Records from a data source:
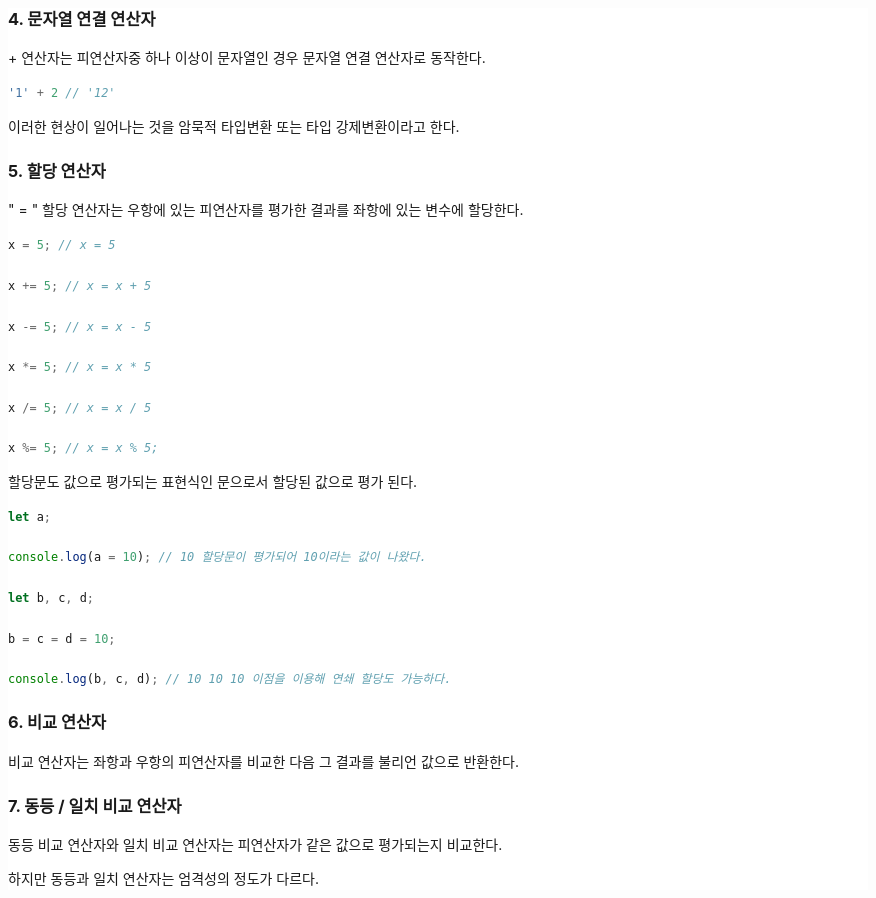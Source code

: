

### 4. 문자열 연결 연산자

\+ 연산자는 피연산자중 하나 이상이 문자열인 경우 문자열 연결 연산자로 동작한다.

```javascript
'1' + 2 // '12'
```

이러한 현상이 일어나는 것을 암묵적 타입변환 또는 타입 강제변환이라고 한다.



### 5. 할당 연산자

" = " 할당 연산자는 우항에 있는 피연산자를 평가한 결과를 좌항에 있는 변수에 할당한다.

```javascript
x = 5; // x = 5

x += 5; // x = x + 5

x -= 5; // x = x - 5

x *= 5; // x = x * 5

x /= 5; // x = x / 5

x %= 5; // x = x % 5;
```

할당문도 값으로 평가되는 표현식인 문으로서 할당된 값으로 평가 된다.

```javascript
let a;

console.log(a = 10); // 10 할당문이 평가되어 10이라는 값이 나왔다.

let b, c, d;

b = c = d = 10;

console.log(b, c, d); // 10 10 10 이점을 이용해 연쇄 할당도 가능하다.
```



### 6. 비교 연산자

비교 연산자는 좌항과 우항의 피연산자를 비교한 다음 그 결과를 불리언 값으로 반환한다.



### 7. 동등 / 일치 비교 연산자

동등 비교 연산자와 일치 비교 연산자는 피연산자가 같은 값으로 평가되는지 비교한다. 

하지만 동등과 일치 연산자는 엄격성의 정도가 다르다.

WHAT THE TASK ASKS:
How many of the lines in the data above carry the word "피연산자를"? Say the number and nothing else.

RESPONSE TO THIS EXERCISE:
2